In August Microsoft shifted its global display ad business to AOL and, in September, the form paid $238m for Millennial Media, adding it to its suite of publisher offerings and further strengthening its mobile capabilities.

M&M Global caught up with AOL chief marketing officer Allie Kline and executive vice president for content and consumer brands Jimmy Maymann at the impressively large AOL stand at Mobile World Congress in Barcelona.

On the acquisition of Millennial Media…

Maymann: “That has really opened up for us the mobile space in a new way. They obviously have several thousand apps, they have a lot of third party publishers – it’s a new space for us to play in and they always play in this space so for us it’s kind of like opening up, not a new world because from a consumer content perspective, seventy percent of all our consumption is via mobile devices, so it’s kind of coming together in a very interesting way.”

On great mobile content…

Maymann: “I think you really have to put yourself in the consumer’s place and that obviously means that suddenly means that you are tasked with writing or creating content for a smaller screen.

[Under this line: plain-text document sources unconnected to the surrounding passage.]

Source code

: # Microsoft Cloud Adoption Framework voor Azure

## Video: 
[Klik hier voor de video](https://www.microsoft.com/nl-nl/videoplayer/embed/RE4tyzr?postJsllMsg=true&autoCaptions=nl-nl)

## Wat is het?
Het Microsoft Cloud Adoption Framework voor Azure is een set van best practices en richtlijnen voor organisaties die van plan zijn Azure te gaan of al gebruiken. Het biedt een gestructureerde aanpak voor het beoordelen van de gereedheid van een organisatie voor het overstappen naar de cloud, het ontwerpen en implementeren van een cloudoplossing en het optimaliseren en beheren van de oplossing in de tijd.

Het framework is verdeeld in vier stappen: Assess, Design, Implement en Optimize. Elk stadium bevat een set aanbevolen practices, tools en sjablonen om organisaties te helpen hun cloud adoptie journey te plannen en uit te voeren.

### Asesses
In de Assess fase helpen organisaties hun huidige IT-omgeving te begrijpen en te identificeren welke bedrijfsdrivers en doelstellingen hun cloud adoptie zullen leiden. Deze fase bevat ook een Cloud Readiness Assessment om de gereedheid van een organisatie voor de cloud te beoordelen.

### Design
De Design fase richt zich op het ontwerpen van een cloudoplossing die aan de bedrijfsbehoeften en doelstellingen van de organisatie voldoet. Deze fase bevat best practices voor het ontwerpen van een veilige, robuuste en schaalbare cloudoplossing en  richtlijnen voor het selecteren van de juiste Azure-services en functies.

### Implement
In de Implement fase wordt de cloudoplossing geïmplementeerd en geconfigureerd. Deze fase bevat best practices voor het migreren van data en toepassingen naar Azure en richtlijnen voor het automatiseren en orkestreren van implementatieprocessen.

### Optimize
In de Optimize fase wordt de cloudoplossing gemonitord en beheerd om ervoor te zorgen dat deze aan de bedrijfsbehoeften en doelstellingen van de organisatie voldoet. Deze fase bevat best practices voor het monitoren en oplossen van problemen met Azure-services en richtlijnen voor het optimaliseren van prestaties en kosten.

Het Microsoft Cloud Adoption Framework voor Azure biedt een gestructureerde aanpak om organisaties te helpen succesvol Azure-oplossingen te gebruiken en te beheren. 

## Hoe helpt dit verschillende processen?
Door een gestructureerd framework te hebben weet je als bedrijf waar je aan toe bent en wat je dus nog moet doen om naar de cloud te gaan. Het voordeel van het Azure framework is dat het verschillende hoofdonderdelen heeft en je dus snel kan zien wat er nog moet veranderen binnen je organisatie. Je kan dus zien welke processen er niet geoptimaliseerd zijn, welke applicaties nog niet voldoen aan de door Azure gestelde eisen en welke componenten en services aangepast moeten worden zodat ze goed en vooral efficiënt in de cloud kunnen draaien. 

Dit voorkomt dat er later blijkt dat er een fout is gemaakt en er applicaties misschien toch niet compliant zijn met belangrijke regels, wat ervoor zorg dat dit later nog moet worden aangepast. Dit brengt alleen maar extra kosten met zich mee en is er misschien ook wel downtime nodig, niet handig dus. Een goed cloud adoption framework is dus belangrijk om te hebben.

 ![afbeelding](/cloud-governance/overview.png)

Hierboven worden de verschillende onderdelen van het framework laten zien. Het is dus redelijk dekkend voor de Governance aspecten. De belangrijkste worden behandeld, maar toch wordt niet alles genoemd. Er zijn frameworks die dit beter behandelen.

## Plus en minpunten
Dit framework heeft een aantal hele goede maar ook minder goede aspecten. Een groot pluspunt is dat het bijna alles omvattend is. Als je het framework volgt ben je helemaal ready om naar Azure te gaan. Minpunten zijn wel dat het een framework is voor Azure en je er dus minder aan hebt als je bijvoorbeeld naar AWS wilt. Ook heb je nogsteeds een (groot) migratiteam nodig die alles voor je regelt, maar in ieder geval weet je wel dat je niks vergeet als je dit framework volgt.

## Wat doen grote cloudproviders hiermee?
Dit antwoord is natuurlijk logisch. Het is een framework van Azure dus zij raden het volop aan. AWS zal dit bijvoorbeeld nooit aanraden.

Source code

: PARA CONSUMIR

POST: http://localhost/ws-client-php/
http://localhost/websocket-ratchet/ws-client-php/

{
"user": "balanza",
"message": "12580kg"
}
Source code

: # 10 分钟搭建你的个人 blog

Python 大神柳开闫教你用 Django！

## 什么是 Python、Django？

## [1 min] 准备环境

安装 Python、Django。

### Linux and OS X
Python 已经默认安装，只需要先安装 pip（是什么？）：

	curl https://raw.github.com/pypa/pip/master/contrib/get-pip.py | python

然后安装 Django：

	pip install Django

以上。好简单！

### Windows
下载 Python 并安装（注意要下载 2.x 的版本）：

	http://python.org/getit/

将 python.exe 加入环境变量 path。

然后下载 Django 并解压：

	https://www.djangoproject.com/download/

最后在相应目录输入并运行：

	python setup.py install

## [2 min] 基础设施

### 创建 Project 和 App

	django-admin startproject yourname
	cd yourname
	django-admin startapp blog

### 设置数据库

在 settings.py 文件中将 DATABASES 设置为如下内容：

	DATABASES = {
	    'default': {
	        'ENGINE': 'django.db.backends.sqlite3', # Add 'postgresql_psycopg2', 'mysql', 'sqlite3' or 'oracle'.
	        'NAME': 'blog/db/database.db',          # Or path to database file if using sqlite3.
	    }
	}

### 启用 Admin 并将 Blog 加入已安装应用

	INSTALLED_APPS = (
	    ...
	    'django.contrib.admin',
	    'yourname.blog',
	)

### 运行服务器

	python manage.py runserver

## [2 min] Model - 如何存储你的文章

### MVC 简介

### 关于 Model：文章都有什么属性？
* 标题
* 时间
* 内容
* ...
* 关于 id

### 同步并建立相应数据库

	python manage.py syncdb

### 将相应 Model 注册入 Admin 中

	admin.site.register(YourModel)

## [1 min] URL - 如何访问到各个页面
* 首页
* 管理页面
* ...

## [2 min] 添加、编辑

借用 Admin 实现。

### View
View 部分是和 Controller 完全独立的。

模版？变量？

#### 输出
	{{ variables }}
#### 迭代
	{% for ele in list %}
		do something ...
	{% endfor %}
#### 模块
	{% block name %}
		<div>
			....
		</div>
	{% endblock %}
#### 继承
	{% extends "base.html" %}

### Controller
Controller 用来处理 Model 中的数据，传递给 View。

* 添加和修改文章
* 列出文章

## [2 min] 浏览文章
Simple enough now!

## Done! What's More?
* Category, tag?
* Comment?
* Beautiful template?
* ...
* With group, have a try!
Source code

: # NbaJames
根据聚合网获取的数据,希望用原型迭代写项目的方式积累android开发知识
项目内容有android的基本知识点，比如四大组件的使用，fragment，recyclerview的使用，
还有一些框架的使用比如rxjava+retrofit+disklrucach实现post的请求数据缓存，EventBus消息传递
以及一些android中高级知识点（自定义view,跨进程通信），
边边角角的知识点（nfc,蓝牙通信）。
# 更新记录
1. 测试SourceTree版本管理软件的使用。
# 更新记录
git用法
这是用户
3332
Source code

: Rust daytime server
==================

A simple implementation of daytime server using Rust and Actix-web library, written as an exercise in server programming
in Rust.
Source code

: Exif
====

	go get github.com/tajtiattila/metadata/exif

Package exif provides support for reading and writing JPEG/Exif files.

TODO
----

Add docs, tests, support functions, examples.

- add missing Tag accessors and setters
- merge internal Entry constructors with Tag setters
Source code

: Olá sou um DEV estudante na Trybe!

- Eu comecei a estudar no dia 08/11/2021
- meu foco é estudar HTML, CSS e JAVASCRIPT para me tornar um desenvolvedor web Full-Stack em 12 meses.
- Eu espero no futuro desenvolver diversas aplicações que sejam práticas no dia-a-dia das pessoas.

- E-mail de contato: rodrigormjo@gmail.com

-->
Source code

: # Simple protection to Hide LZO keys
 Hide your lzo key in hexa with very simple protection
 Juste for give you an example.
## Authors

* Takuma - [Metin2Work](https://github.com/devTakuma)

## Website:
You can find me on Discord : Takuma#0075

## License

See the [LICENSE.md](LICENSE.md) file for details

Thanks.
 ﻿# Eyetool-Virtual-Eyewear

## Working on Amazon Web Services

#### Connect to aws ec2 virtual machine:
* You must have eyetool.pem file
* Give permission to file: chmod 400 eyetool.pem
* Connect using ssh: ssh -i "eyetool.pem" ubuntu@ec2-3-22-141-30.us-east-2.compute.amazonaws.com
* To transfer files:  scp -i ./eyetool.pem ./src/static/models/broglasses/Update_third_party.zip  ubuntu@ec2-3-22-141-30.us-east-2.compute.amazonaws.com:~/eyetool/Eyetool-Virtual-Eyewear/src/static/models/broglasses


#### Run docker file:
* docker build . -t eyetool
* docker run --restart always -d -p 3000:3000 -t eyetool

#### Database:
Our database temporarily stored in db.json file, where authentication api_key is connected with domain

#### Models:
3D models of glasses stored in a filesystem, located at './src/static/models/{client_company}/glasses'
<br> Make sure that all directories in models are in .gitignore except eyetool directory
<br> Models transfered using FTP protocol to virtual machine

“We have a lot of editorial and journalistic people on our staff and one of the things we are challenging them with is writing for the mobile first. We’re now a mobile first company in the sense that we now have 70% of our audience coming via mobile devices, so that should be the starting point.

“It’s much easier to go from a smaller screen to a bigger screen, a tablet, a desktop or even a TV because if you have to start on a desktop and squeeze it down in to mobile, it actually creates experiences that are less engaging and not necessarily created for what the mobile is good for.

“The mobile is such a powerful device, there are obviously location-based things that you can do with it, so that also allows us to project relevant content at the right point in time.”

On ad blocking…

Maymann: “In general I think, as an industry, we have a job in front of us. If people don’t want to consumer content if there is ads on it we have to improve the ad experiences and I think that’s something we’re tasked with as an industry.

“I think if you look at mobile, we need to innovate around the formats we put on the mobile because it is a smaller screen. I think video advertising done the right way on the mobile can be quite powerful. When it’s done right and people activate it, it takes over the whole screen whereas when you see video advertising on the desktop, it actually takes on a small segment of your screen.”

On rebranding…

Kline: “I think you’ve seen us make some pretty bold moves around our brand infrastructure for some time. One by AOL on the platform side of our business has really emerged as the parent brand for both advertisers and publishers representing our stack.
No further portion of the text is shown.